Tuesday, March 13, 2007

The battle over renewing President Bush’s No Child Left Behind education law this year began in earnest yesterday, as House and Senate lawmakers heard a range of suggested changes — such as greater leniency and help for struggling schools, new systems to measure teacher effectiveness and even voluntary national standards.

“We must ensure that all children are taught by teachers who can demonstrate their effectiveness in the classroom,” Roy E. Barnes, co-chairman of the Commission on No Child Left Behind, said at a joint House-Senate hearing. His commission recommended requiring teachers to demonstrate their effectiveness, helping those who struggle but asking those who don’t improve in seven years to leave the neediest schools.

But Reg Weaver, president of the National Education Association (NEA), argued that the best way to secure and retain effective teachers — a key goal of lawmakers — is to focus efforts on providing better starting salaries, financial incentives, reduced class sizes, mentoring programs and a better school environment.



Business, education, union, state and local leaders gave suggestions on a range of issues involving No Child Left Behind at the hearing, led by House education panel Chairman George Miller of California and his Senate counterpart, Edward M. Kennedy of Massachusetts.

Mr.
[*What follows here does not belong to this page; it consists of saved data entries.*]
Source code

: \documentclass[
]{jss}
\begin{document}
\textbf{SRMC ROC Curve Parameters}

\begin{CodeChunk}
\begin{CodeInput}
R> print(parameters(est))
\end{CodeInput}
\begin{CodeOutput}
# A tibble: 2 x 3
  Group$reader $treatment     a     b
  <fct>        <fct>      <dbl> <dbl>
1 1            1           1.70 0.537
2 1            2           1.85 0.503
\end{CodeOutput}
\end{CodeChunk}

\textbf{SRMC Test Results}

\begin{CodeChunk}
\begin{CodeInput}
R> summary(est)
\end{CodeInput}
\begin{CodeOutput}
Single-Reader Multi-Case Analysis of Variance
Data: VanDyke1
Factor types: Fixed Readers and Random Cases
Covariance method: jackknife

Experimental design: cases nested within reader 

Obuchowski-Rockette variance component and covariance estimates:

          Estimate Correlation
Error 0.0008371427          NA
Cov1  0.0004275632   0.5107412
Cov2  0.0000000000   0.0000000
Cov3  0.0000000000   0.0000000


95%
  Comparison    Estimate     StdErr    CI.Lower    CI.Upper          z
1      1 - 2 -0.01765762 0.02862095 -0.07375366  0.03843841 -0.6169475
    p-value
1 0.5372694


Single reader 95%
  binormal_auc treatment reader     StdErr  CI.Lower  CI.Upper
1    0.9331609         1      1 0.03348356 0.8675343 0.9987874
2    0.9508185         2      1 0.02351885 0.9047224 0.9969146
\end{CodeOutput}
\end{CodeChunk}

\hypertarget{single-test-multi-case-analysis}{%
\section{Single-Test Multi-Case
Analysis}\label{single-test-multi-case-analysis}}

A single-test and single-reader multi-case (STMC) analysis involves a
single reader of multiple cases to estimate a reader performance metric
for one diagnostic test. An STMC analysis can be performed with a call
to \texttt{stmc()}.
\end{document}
Barnes’ commission called for the creation of voluntary national standards, while Elizabeth Burmaster, president of the Council of Chief State School Officers, argued for less federal intrusion and more autonomy for states. “Give me some more flexibility,” she said.
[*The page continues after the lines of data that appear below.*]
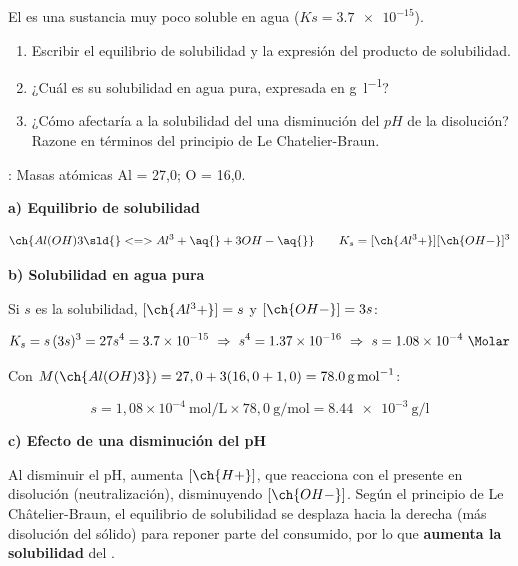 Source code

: \begin{exerciseEVAU}
    El  es una sustancia muy poco soluble en agua (\(Ks=\num{3,7e-15}\)).
    \begin{enumerate}[label=\letraminuscula]
\item Escribir el equilibrio de solubilidad y la expresión del producto de solubilidad.
\item ¿Cuál es su solubilidad en agua pura, expresada en \si{\g\per\litre}?
\item ¿Cómo afectaría a la solubilidad del  una disminución del \(pH\) de la disolución? Razone en términos del principio de Le Chatelier-Braun.
    \end{enumerate}

    \datos{}: Masas atómicas Al = 27,0; O = 16,0.


    \begin{solu}

        \textbf{a) Equilibrio de solubilidad}

        \begin{equation*}
            \ch{Al(OH)3 \sld{} <=> Al^3+ \aq{} + 3 OH- \aq{}} \qquad K_s = [\ch{Al^3+}][\ch{OH-}]^3
        \end{equation*}

        \textbf{b) Solubilidad en agua pura}

        Si \(s\) es la solubilidad, \([\ch{Al^3+}] = s\) y \([\ch{OH-}] = 3s\):

        \begin{equation*}
            K_s = s\, (3s)^3 = 27 s^4 = \num{3.7e-15} \ \Rightarrow \ s^4 = \num{1.37e-16} \ \Rightarrow \ s = \num{1.08e-4} \ \si{\Molar}
        \end{equation*}

        Con \(M(\ch{Al(OH)3}) = 27,0 + 3(16,0+1,0) = \SI{78.0}{\gram\per\mole}\):

        \begin{equation*}
            s = 1,08 \times 10^{-4} \ \text{mol/L} \times 78,0 \ \si{\gram\per\mole} = \num{8.44e-3} \ \si{\gram\per\litre}
        \end{equation*}

        \textbf{c) Efecto de una disminución del pH}

        Al disminuir el pH, aumenta \([\ch{H+}]\), que reacciona con el  presente en disolución (neutralización), disminuyendo \([\ch{OH-}]\). Según el principio de Le Châtelier-Braun, el equilibrio de solubilidad se desplaza hacia la derecha (más disolución del sólido) para reponer parte del  consumido, por lo que \textbf{aumenta la solubilidad} del .

    \end{solu}

\end{exerciseEVAU}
“You’re the only one I see up there that has any concept of freedom,” Rep. Peter Hoekstra, a Michigan Republican and staunch critic of the law’s federal reach into the classroom, told her.
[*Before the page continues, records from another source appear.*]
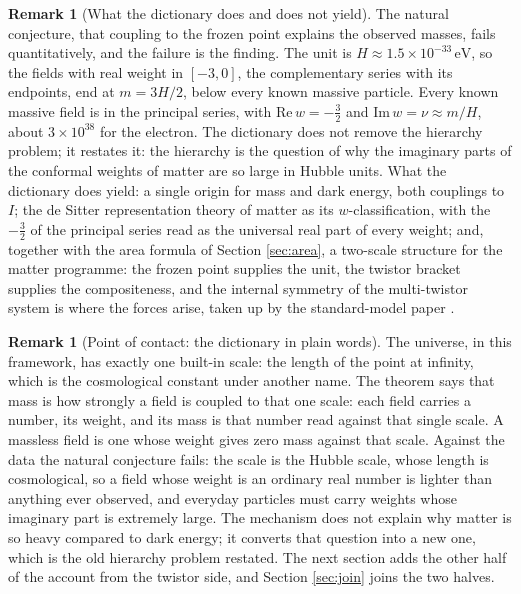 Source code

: \documentclass[11pt]{article}
\theoremstyle{definition}
\newtheorem{remark}[theorem]{Remark}
\begin{document}
\begin{remark}[What the dictionary does and does not yield]\label{rem:hierarchy}
The natural conjecture, that coupling to the frozen point explains the observed masses, fails quantitatively, and the failure is the finding. The unit is $H \approx 1.5 \times 10^{-33}\,\mathrm{eV}$, so the fields with real weight in $[-3,0]$, the complementary series with its endpoints, end at $m = 3H/2$, below every known massive particle. Every known massive field is in the principal series, with $\mathrm{Re}\,w = -\tfrac32$ and $\mathrm{Im}\,w = \nu \approx m/H$, about $3 \times 10^{38}$ for the electron. The dictionary does not remove the hierarchy problem; it restates it: the hierarchy is the question of why the imaginary parts of the conformal weights of matter are so large in Hubble units. What the dictionary does yield: a single origin for mass and dark energy, both couplings to $I$; the de Sitter representation theory of matter as its $w$-classification, with the $-\tfrac32$ of the principal series read as the universal real part of every weight; and, together with the area formula of Section \ref{sec:area}, a two-scale structure for the matter programme: the frozen point supplies the unit, the twistor bracket supplies the compositeness, and the internal symmetry of the multi-twistor system is where the forces arise, taken up by the standard-model paper \cite{ButlerT12}.
\end{remark}

\begin{remark}[Point of contact: the dictionary in plain words]\label{rem:plain}
The universe, in this framework, has exactly one built-in scale: the length of the point at infinity, which is the cosmological constant under another name. The theorem says that mass is how strongly a field is coupled to that one scale: each field carries a number, its weight, and its mass is that number read against that single scale. A massless field is one whose weight gives zero mass against that scale. Against the data the natural conjecture fails: the scale is the Hubble scale, whose length is cosmological, so a field whose weight is an ordinary real number is lighter than anything ever observed, and everyday particles must carry weights whose imaginary part is extremely large. The mechanism does not explain why matter is so heavy compared to dark energy; it converts that question into a new one, which is the old hierarchy problem restated. The next section adds the other half of the account from the twistor side, and Section \ref{sec:join} joins the two halves.
\end{remark}
\end{document}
Mr. Hoekstra and other Republicans plan to introduce a bill later this week that would free states and schools from some of the law’s federal regulations.

And the House Education and Labor Committee’s top Republican, Howard P. “Buck” McKeon of California, introduced a bill yesterday that would give parents money to place their child in a private school, if their public school is given a failing grade for five consecutive years.

Mr. McKeon conceded it probably won’t go anywhere because of strong opposition from Democrats and groups such as the NEA, but said he still intends to fight for it — arguing that it is critical to improving education.

Lawmakers from both parties will soon start to piece together legislation renewing the five-year-old No Child Left Behind law, which mandates that students be able to read and do math on grade level by 2014, and requires states to set standards, test students and measure progress. Critics say it’s far too onerous; supporters say it rightly holds states accountable.

Several specialists urged the government to ease the way it measures progress of struggling schools in order to give schools credit for making strides in improving student performance even if they fall short of annual targets, known as adequate yearly progress.

Michael Casserly, executive director of the Council of Great City Schools, suggested giving schools three years to make needed changes.